Le parole con cui comincia Futuro ancestrale esprimono già il gesto fondamentale del pensiero di Ailton Krenak: attingere da un passato remoto, di tradizioni orali e di relazioni con l’ambiente, per pensare un futuro globale. Krenak lo fa articolando un discorso scritto, rivolto soprattutto agli abitanti delle civiltà urbane contemporanee. Il suo pensiero non si può classificare rigidamente secondo le nostre consuete categorie: è insieme poetico e politico, filosofico e animista, apocalittico ed ecologico. Seguendo il filo che lo tiene insieme, bisogna risalire fino alla storia del suo popolo.

I Krenak appartengono a un gruppo di popoli che i primi esploratori europei chiamarono Botocudos, in riferimento ai dischi inseriti nelle orecchie e nelle labbra (in portoghese: botoque). Erano abitanti seminomadi della costa orientale del Brasile, che nell’Ottocento si stabilirono nell’area del Rio Doce. Dopo secoli di infondate accuse di cannibalismo, nel 1808 il governo coloniale portoghese dichiarò una «giusta guerra» contro i Botocudos, colpevoli di resistere alla civilizzazione, confiscandone le terre per distribuirle ai coloni.
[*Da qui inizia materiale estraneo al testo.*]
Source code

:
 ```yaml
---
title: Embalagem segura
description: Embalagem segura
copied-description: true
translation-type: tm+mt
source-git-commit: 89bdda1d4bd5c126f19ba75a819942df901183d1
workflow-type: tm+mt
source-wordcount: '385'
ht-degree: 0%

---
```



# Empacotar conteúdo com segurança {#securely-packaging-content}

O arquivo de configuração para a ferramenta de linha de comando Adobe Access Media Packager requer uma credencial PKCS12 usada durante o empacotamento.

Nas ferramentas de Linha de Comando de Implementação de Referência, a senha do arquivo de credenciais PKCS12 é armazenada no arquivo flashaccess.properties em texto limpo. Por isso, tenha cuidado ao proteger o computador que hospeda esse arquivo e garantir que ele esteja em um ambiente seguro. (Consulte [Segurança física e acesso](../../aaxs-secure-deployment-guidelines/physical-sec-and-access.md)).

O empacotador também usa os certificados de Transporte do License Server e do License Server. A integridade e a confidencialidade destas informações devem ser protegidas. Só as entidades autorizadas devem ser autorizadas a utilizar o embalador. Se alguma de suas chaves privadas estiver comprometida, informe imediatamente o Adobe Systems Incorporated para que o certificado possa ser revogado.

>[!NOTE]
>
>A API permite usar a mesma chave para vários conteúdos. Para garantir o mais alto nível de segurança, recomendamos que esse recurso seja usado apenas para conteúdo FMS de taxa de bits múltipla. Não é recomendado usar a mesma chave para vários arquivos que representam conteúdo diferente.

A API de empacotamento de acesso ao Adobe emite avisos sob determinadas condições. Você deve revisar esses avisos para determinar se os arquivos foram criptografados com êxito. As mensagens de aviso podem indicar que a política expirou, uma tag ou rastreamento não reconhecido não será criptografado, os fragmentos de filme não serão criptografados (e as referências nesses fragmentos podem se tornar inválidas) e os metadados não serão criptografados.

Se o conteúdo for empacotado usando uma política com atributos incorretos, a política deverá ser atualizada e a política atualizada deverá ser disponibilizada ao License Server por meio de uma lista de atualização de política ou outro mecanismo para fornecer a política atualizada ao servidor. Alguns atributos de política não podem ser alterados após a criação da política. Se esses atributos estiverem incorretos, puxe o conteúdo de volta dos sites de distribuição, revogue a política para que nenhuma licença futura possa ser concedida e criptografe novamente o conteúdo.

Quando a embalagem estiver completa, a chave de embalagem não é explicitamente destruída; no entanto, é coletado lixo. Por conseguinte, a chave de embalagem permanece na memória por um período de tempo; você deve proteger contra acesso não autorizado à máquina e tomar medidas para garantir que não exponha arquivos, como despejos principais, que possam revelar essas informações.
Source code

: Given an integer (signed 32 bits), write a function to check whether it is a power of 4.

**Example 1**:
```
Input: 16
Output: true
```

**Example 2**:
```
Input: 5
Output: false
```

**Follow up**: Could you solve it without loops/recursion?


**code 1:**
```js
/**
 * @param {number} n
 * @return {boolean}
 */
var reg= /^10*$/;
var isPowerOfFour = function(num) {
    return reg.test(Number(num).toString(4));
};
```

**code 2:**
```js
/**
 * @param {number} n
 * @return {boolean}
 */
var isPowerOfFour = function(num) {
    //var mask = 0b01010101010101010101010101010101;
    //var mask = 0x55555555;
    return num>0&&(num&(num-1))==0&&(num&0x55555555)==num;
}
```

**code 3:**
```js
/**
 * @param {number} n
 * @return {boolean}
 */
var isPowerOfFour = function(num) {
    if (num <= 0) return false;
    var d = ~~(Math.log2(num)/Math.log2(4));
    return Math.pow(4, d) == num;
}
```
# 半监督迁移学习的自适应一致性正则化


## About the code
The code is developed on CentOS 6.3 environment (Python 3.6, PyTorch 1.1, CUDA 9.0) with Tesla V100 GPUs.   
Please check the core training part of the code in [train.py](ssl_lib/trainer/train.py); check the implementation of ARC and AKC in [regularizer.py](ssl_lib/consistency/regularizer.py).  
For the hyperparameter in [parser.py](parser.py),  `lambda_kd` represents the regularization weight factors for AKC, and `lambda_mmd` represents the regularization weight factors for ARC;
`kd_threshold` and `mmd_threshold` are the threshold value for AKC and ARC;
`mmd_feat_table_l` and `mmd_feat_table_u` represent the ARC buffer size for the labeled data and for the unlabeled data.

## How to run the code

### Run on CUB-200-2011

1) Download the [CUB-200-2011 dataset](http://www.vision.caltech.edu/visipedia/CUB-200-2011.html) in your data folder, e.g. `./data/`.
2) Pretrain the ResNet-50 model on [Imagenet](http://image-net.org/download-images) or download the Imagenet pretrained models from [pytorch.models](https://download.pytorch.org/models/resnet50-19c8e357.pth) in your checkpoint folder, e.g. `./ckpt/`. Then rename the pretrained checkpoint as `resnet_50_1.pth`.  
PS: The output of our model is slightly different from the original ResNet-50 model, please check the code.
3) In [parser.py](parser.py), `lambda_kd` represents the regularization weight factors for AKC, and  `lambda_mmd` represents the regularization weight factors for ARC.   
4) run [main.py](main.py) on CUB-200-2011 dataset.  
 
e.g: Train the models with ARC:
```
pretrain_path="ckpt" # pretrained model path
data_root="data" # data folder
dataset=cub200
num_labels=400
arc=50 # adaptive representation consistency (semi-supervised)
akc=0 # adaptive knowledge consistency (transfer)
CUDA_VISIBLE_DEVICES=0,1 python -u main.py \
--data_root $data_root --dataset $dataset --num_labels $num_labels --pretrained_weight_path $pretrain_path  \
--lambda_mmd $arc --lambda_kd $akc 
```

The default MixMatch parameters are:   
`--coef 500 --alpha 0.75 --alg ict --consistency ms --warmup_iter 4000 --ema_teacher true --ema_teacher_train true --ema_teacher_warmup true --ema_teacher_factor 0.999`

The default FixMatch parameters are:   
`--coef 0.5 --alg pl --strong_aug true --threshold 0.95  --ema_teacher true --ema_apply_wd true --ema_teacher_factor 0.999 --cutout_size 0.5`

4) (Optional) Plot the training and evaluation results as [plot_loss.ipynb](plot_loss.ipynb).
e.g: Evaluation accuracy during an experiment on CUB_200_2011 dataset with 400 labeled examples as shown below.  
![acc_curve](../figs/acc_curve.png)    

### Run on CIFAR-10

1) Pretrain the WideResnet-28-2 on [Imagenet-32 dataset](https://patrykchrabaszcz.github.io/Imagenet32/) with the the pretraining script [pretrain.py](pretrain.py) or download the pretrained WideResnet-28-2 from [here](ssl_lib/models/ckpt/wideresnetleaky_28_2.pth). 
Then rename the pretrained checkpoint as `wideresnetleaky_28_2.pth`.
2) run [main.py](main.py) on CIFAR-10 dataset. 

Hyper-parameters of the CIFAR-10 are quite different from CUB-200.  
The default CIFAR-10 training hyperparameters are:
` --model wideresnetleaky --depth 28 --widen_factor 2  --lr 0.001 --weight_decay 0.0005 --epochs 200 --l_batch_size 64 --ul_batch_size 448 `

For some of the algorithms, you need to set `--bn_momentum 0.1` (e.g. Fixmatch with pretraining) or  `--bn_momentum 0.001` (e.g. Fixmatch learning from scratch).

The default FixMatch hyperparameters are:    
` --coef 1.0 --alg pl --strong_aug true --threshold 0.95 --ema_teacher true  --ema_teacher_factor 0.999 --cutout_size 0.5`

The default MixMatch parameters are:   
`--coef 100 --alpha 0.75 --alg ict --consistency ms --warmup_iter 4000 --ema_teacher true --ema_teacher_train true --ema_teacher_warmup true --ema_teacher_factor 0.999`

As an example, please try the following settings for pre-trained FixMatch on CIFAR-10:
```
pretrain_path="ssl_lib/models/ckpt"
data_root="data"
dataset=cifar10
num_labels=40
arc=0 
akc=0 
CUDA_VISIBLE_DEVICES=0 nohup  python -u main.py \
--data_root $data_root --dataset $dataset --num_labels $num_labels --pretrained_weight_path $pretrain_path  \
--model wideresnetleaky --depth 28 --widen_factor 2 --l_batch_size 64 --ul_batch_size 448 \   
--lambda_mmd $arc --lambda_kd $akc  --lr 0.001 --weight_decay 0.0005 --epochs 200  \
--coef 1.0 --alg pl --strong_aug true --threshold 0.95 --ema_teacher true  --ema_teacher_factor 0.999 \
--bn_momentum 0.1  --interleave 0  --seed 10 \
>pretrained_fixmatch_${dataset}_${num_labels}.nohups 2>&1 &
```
Soltanto nel 1920 i pochi superstiti di questa popolazione ricevettero alcune terre dal Servizio di Protezione dell’Indio, un’agenzia governativa fondata in reazione alle accuse di genocidio, che cercò di incorporarli nello Stato brasiliano, e poi furono più volte spostati dagli organi federali che ripresero le stesse funzioni. In seguito ai massacri, alle deportazioni e alle mescolanze etniche, oggi rimangono poco più di duecento Krenak.1

Nel 1818, Georg Heinrich von Langsdorff, esploratore tedesco e console dell’Impero russo a Rio de Janeiro, ricevette in dono un quindicenne Botocudo. Lo prese come assistente nelle sue spedizioni naturalistiche, lo mandò a cercare farfalle sull’isola di Sant’Elena, e quando il ragazzo morì prematuramente nel 1820 conservò il suo teschio – un oggetto molto richiesto dai naturalisti in Europa.2 Un altro naturalista tedesco interessato a procurarsi uno di questi teschi, il principe Maximilian von Wied-Neuwied – che aveva avuto come precettore nientemeno che Alexander von Humboldt – condusse una spedizione tra i Botocudos tra il 1815 e il 1817. I suoi resoconti etnografici sono testimonianze preziose sull’aspetto e le usanze di quel popolo. Nonostante il suo rigoroso interesse scientifico e la precisione delle sue osservazioni, von Wied-Neuwied condivideva i pregiudizi comuni dell’epoca, considerando i Botocudos «rozzi selvaggi», caratterizzati da pigrizia e ghiottoneria, bellicosi e convinti di «idee stravaganti» sugli spiriti della foresta.3 Del resto, il principale interesse degli esploratori dell’epoca consisteva nell’analisi delle risorse e della varietà biologica delle terre amazzoniche, e gli «uomini di natura» facevano parte di questo scenario. Il cranio di un Krenak morto era più interessante del suo pensiero.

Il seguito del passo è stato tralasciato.